▼▼▼

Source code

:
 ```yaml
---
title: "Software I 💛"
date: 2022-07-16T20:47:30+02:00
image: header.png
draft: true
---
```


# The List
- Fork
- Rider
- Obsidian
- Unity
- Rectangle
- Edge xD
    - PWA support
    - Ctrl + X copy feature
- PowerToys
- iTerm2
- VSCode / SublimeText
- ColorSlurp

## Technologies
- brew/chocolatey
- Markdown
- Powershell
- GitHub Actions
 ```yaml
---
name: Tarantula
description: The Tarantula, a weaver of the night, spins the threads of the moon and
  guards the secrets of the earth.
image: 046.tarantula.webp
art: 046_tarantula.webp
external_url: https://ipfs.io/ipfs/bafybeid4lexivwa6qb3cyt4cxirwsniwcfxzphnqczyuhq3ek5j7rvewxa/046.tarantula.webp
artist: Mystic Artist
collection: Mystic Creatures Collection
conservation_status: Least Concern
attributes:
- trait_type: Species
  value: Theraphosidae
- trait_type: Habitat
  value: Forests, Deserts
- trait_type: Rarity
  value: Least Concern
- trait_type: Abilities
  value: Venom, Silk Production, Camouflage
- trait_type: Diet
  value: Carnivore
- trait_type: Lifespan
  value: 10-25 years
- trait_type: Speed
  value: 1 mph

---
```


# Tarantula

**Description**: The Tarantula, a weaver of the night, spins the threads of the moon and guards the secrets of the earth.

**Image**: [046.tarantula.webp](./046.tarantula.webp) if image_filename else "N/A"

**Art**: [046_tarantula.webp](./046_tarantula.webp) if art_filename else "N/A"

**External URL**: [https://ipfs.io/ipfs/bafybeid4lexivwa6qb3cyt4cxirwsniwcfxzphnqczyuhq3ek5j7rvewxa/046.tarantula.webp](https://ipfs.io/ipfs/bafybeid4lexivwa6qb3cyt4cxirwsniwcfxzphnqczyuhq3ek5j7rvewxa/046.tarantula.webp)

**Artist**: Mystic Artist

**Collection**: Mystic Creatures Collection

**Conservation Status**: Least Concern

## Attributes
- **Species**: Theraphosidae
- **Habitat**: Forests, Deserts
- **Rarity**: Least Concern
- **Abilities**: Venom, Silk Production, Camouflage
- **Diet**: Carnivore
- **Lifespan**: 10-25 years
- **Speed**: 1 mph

▲▲▲

■ **EXERCISE PROMPT**
What is needed is the number of lines in the data that hold the word "Abilities", and nothing more.

■ **EXERCISE OUTPUT**
2